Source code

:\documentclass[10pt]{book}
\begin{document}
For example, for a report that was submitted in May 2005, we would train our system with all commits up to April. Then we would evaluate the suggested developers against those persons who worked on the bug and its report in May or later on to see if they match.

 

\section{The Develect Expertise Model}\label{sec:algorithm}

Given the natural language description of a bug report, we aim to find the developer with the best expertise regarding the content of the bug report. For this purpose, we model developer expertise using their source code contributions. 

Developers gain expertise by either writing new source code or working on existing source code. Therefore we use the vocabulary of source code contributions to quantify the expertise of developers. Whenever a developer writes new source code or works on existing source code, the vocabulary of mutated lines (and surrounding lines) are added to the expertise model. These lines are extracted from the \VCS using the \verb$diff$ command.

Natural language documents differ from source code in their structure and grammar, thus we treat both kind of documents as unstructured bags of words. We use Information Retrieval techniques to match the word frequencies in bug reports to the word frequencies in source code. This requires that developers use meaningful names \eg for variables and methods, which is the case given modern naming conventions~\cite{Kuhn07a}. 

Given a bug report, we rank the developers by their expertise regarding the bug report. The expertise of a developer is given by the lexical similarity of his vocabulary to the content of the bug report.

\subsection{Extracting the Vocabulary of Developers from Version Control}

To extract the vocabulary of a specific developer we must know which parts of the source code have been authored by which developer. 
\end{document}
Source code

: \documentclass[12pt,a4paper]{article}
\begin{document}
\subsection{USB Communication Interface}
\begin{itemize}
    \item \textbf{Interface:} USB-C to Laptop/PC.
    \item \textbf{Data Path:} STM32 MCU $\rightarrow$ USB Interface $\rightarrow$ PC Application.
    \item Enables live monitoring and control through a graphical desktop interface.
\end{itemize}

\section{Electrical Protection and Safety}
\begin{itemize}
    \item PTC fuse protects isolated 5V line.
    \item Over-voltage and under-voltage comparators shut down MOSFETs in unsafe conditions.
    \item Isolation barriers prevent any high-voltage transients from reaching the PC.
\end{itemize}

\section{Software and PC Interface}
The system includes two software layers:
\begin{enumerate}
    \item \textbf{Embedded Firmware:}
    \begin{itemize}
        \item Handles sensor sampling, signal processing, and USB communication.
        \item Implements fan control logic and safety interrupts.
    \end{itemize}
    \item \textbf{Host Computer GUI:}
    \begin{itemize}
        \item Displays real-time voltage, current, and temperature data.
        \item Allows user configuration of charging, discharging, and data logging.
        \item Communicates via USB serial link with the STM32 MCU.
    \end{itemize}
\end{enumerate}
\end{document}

- [TASK]
Search the preceding listing for "voltage" and extract every line where it is found.

- [EXERCISE RESPONSE]
    \item Over-voltage and under-voltage comparators shut down MOSFETs in unsafe conditions.
    \item Isolation barriers prevent any high-voltage transients from reaching the PC.
        \item Displays real-time voltage, current, and temperature data.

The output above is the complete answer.